My guest this week is designer WILL HINDMARCH. He does an excellent job of covering his career at his website. In short, he is a writer, gamer designer, and extremely clever person. Over the years we have collaborated on a number of things. We worked together on the Feng Shui sourcebook Friends of the Dragon, which may (absolutely no guarantees) be one of the first places where flashbacks are suggested as an RPG story mechanic. Years later Will invited me to take part in his anthology The Bones: Us and Our Dice. Later still I had a chance to play in his cyberpunk adventure Always/Never/Now, which was one of the most entertaining roleplaying experiences I can recall. This doesn’t begin to touch on the scope of his work… like I said, check his bio. And now, let’s get to the questions!

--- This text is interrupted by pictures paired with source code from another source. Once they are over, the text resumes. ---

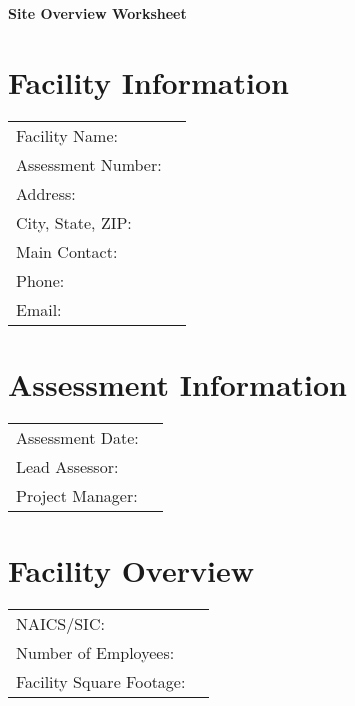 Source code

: \documentclass[./main.tex]{subfiles}
\begin{document}
\begin{center}
\Large\textbf{Site Overview Worksheet}
\end{center}

\section*{Facility Information}
\noindent\begin{tabularx}{\textwidth}{@{}lX@{}}
Facility Name: & \hrulefill \\[2ex]
Assessment Number: & \hrulefill \\[2ex]
Address: & \hrulefill \\[2ex]
City, State, ZIP: & \hrulefill \\[2ex]
Main Contact: & \hrulefill \\[2ex]
Phone: & \hrulefill \\[2ex]
Email: & \hrulefill \\[2ex]
\end{tabularx}

\section*{Assessment Information}
\noindent\begin{tabularx}{\textwidth}{@{}lX@{}}
Assessment Date: & \hrulefill \\[2ex]
Lead Assessor: & \hrulefill \\[2ex]
Project Manager: & \hrulefill \\[2ex]
\end{tabularx}

\section*{Facility Overview}
\noindent\begin{tabularx}{\textwidth}{@{}lX@{}}
NAICS/SIC: & \hrulefill \\[2ex]
Number of Employees: & \hrulefill \\[2ex]
Facility Square Footage: & \hrulefill \\[2ex]
\end{tabularx}

\newpage
\end{document}
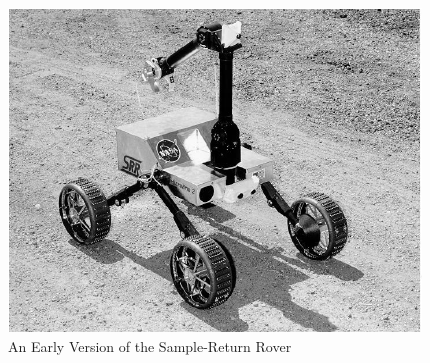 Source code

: %
%
%
%
\begin{figure}[htbp]
	\centering
	\includegraphics[width=.9\textwidth]{sections/introduction/images/srr.png}
	\caption{An Early Version of the Sample-Return Rover}
\end{figure}

%
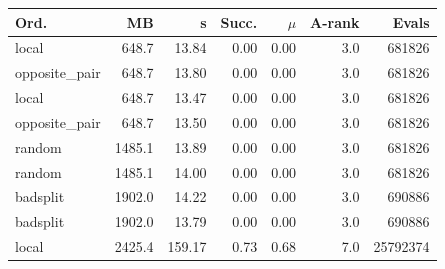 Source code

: \scriptsize
\setlength{\tabcolsep}{2.4pt}
\begin{tabular}{@{}lrrrrrr@{}}
\toprule
Ord. & MB & s & Succ. & $\mu$ & A-rank & Evals \\
\midrule
local & 648.7 & 13.84 & 0.00 & 0.00 & 3.0 & 681826 \\
opposite\_pair & 648.7 & 13.80 & 0.00 & 0.00 & 3.0 & 681826 \\
local & 648.7 & 13.47 & 0.00 & 0.00 & 3.0 & 681826 \\
opposite\_pair & 648.7 & 13.50 & 0.00 & 0.00 & 3.0 & 681826 \\
random & 1485.1 & 13.89 & 0.00 & 0.00 & 3.0 & 681826 \\
random & 1485.1 & 14.00 & 0.00 & 0.00 & 3.0 & 681826 \\
badsplit & 1902.0 & 14.22 & 0.00 & 0.00 & 3.0 & 690886 \\
badsplit & 1902.0 & 13.79 & 0.00 & 0.00 & 3.0 & 690886 \\
local & 2425.4 & 159.17 & 0.73 & 0.68 & 7.0 & 25792374 \\
\bottomrule
\end{tabular}
\normalsize
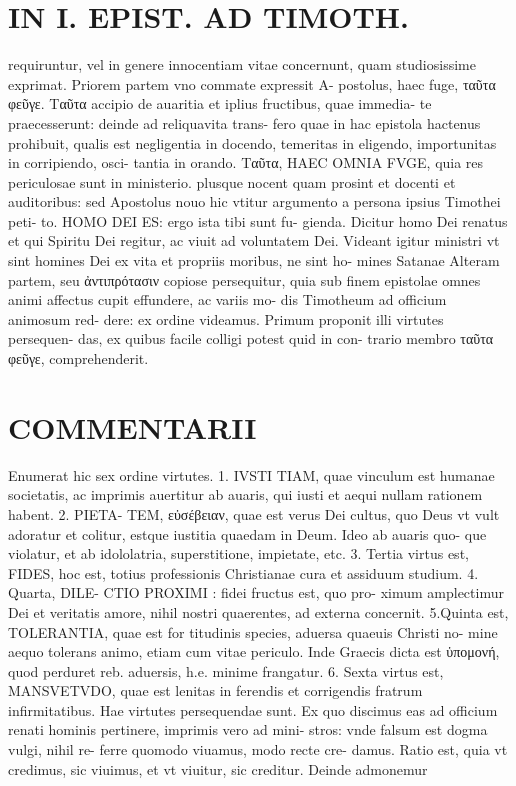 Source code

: \documentclass{article}
\begin{document}
\begin{pages}
\section*{IN I. EPIST. AD TIMOTH. }
\marginpar{[ p.159 ]}\pstart requiruntur, vel in genere innocentiam vitae concernunt, quam studiosissime exprimat. Priorem partem vno commate expressit A- postolus, haec fuge, ταῦτα φεῦγε. Ταῦτα accipio de auaritia et iplius fructibus, quae immedia- te praecesserunt: deinde ad reliquavita trans- fero quae in hac epistola hactenus prohibuit, qualis est negligentia in docendo, temeritas in eligendo, importunitas in corripiendo, osci- tantia in orando. Ταῦτα, HAEC OMNIA FVGE, quia res periculosae sunt in ministerio. plusque nocent quam prosint et docenti et auditoribus: sed Apostolus nouo hic vtitur argumento a persona ipsius Timothei peti- to. HOMO DEI ES: ergo ista tibi sunt fu- gienda. Dicitur homo Dei renatus et qui Spiritu Dei regitur, ac viuit ad voluntatem Dei.  \pend\pstart Videant igitur ministri vt sint homines Dei ex vita et propriis moribus, ne sint ho- mines Satanae  \pend\pstart Alteram partem, seu ἀντιπρότασιν copiose persequitur, quia sub finem epistolae omnes animi affectus cupit effundere, ac variis mo- dis Timotheum ad officium animosum red- dere: ex ordine videamus.  \pend\pstart Primum proponit illi virtutes persequen- das, ex quibus facile colligi potest quid in con- trario membro ταῦτα φεῦγε, comprehenderit.  \pend
\section*{COMMENTARII }
\marginpar{[ p.160 ]}\pstart Enumerat hic sex ordine virtutes. 1. IVSTI TIAM, quae vinculum est humanae societatis, ac imprimis auertitur ab auaris, qui iusti et aequi nullam rationem habent. 2. PIETA- TEM, εὐσέβειαν, quae est verus Dei cultus, quo Deus vt vult adoratur et colitur, estque iustitia quaedam in Deum. Ideo ab auaris quo- que violatur, et ab idololatria, superstitione, impietate, etc. 3. Tertia virtus est, FIDES, hoc est, totius professionis Christianae cura et assiduum studium. 4. Quarta, DILE- CTIO PROXIMI : fidei fructus est, quo pro- ximum amplectimur Dei et veritatis amore, nihil nostri quaerentes, ad externa concernit. 5.Quinta est, TOLERANTIA, quae est for titudinis species, aduersa quaeuis Christi no- mine aequo tolerans animo, etiam cum vitae periculo. Inde Graecis dicta est ὑπομονή, quod perduret reb. aduersis, h.e. minime frangatur. 6. Sexta virtus est, MANSVETVDO, quae est lenitas in ferendis et corrigendis fratrum infirmitatibus. Hae virtutes persequendae sunt. Ex quo discimus eas ad officium renati hominis pertinere, imprimis vero ad mini- stros: vnde falsum est dogma vulgi, nihil re- ferre quomodo viuamus, modo recte cre- damus.  \pend\pstart Ratio est, quia vt credimus, sic viuimus, et vt viuitur, sic creditur. Deinde admonemur  \pend

\end{pages}
\end{document}
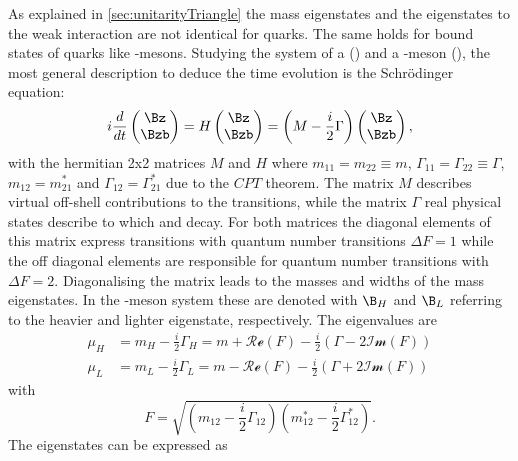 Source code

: As explained in \cref{sec:unitarityTriangle} the mass eigenstates and the eigenstates to the weak interaction are not identical for
quarks. The same holds for bound states of quarks like \B-mesons. Studying the system of a \Bz (\bquarkbar\dquark) and a \Bzb-meson
(\bquark\dquarkbar), the most general description to deduce the time evolution is the Schrödinger equation:
\begin{equation}
i\frac{d}{dt}\begin{pmatrix} \Bz \\ \Bzb \end{pmatrix} = H \begin{pmatrix} \Bz \\ \Bzb \end{pmatrix}
=\left(M-\frac{i}{2}\Gamma\right)\begin{pmatrix} \Bz \\ \Bzb \end{pmatrix},
\end{equation}
with the hermitian 2x2 matrices $M$ and $H$ where $m_{11}=m_{22}\equiv m$, $\Gamma_{11}=\Gamma_{22}\equiv\Gamma$, $m_{12}=m_{21}^\ast$ and $\Gamma_{12}=\Gamma_{21}^\ast$ due to the $CPT$ theorem.
The matrix $M$ describes virtual off-shell contributions to the transitions, while the matrix $\Gamma$ real physical states describe to which \Bz and \Bzb decay.
For both matrices the diagonal elements of this matrix express transitions with quantum number transitions $\Delta F=1$ while the off diagonal elements are responsible for quantum number transitions with $\Delta F=2$.
Diagonalising the matrix leads to the masses and widths of the mass eigenstates.
In the \Bz-meson system these are denoted with $\B_H$ and $\B_L$ referring to the heavier and lighter eigenstate, respectively.
The eigenvalues are
\begin{equation}
\begin{split}
\mu_H &= m_H-\frac{i}{2}\Gamma_H = m + \mathcal{Re}\left(F\right)-\frac{i}{2}\left(\Gamma-2\mathcal{Im}\left(F\right)\right)\\
\mu_L &= m_L-\frac{i}{2}\Gamma_L = m - \mathcal{Re}\left(F\right)-\frac{i}{2}\left(\Gamma+2\mathcal{Im}\left(F\right)\right)\label{eq:Mass_eigenvalues}
\end{split}
\end{equation}
with
\begin{equation}
F=\sqrt{\left(m_{12}-\frac{i}{2}\Gamma_{12}\right)\left(m_{12}^\ast-\frac{i}{2}\Gamma_{12}^\ast\right)}.
\end{equation}
The eigenstates can be expressed as
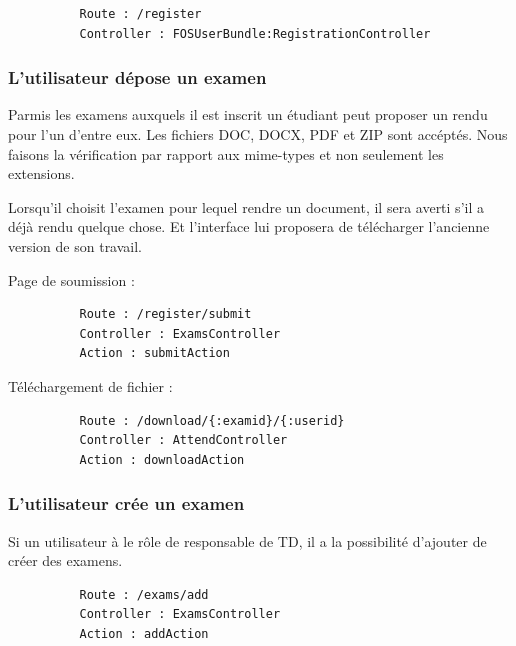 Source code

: \documentclass{report}
\begin{document}
        \begin{verbatim}
          Route : /register 
          Controller : FOSUserBundle:RegistrationController  
        \end{verbatim}
      \subsubsection{L'utilisateur dépose un examen}
        Parmis les examens auxquels il est inscrit un étudiant peut proposer un rendu pour
        l'un d'entre eux. Les fichiers DOC, DOCX, PDF et ZIP sont accéptés. Nous faisons
        la vérification par rapport aux mime-types et non seulement les extensions.

        Lorsqu'il choisit l'examen pour lequel rendre un document, il sera averti s'il a
        déjà rendu quelque chose. Et l'interface lui proposera de télécharger l'ancienne
        version de son travail.

        Page de soumission :
        \begin{verbatim}
          Route : /register/submit
          Controller : ExamsController
          Action : submitAction
        \end{verbatim}
        Téléchargement de fichier :
        \begin{verbatim}
          Route : /download/{:examid}/{:userid}
          Controller : AttendController
          Action : downloadAction
        \end{verbatim}
      \subsubsection{L'utilisateur crée un examen}
        Si un utilisateur à le rôle de responsable de TD, il a la possibilité d'ajouter
        de créer des examens.
        
        \begin{verbatim}
          Route : /exams/add
          Controller : ExamsController
          Action : addAction
        \end{verbatim}
\end{document}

Who are you? Please answer in exactly five words. 

Writer, designer, gamer, mooncalf? Word.

What have you done over the last decade?

Not enough. Since 2002, either on staff or as a freelancer, I’ve put a fingerprint on something like 100+ publications, mostly in the game sector, and it still feels like I’m lagging behind prized contemporaries and luminaries.

In the past decade, I’ve gotten married, moved from city to city a few times, and learned a lot about writing, design, development, and production from some of the gaming hobby’s most-skilled people. I’ve achieved a few long-term goals from my past but I have a lot more still waiting to be realized. I’ve sailed on the surface and I’ve scraped the bottom of the sea, but at least I’m still here, chasing new goals. Advance, setback, pirouette, onward.

The big thing that I’ve done in the past ten years and get to know some of my favorite game designers, writers, and other creative folk in a way that goes beyond fan mail or a handshake. I count myself incredibly lucky for the company I’m allowed to keep. I’m surrounded by intimidating talents and wonderful hearts and cunning minds and while I haven’t yet made the mark (or all the games and books) that I so desperately wanted to make by this point, I am better primed to do those things now than I was before. I remain hopeful, most days.

Always, Never, or Now?

I wish the answer was “always.” I fear the answer is “never.” I know it isn’t “now.”

What’s your favorite game you didn’t create?

Tricky, this one. I have created a number of games close to zero. Most of my work has been on other people’s games, expansions, and supplements. Vexing.

Truth is, I am near-sighted when it comes to favorites—my favorite game is often the one that I am obsessed with in the moment, so not only does my favoritism juke and weave, it often doubles back and leads me through the woods to familiar groves after years away. Which is to say, I don’t know. I’ve singled out Castle Falkenstein as an answer to this question a few times, but there have been times when my favorite game was Wraith: The Oblivion, the Saga system (whether it’s powering fantastical or super-heroic roleplaying), and I’m plainly a sucker for the confluence of mechanics that make up Lady Blackbird. I’ve been playing a whole lot of 7 Wonders for the last year or so, too; I admire that game rather a lot.

But my favorite game? It’s probably Thief: The Dark Project. That’s the most engaged and captivated I have ever been in actual play, and I was engaged and captivated something close to my maximum amount by that game. It builds a terrific world, tells a great tale, features wonderful characterization and mechanics, and is probably the most frightening game I have ever played.

If you were trapped on a desert island, what three dice would you take?

Probably 2d6 and 1d10. I can play a whole lot of my favorite RPGs with the sweet curve of 2d6 and the nice simple determination of a single ten-sider. Plus, if I can tally in the sand or make tick-marks on the tree(s), I can track successes and play all manner of great games calling for more dice. The sand will become a record of adventure, grooved all over with the scrap measurements of play, maybe even gridded out with a simple board for tracking coconut goblins and sea-smoothed stones standing in for bold adventurers.

When the sailors finally row up to rescue us, I’ll hold up my finger and be like, “Let’s just finish this round to see if we can save the lost treasure.”

What’s one of your favorite ways to set the mood when you’re running an RPG?

Music. I use a lot of tricks and techniques, from small talk to cadence to lighting, but music is one of my favorites because it’s like getting a whole secondary channel of mood and information into the play space. I can say one thing and let the music support or confound those words and create a situation or atmosphere that much more nuanced than I could do with just words alone. I’ve written a fair bit about this and hope to write more. A lot of what I do with music at the game table is intuitive but I’m eager to externalize it as actionable advice one day.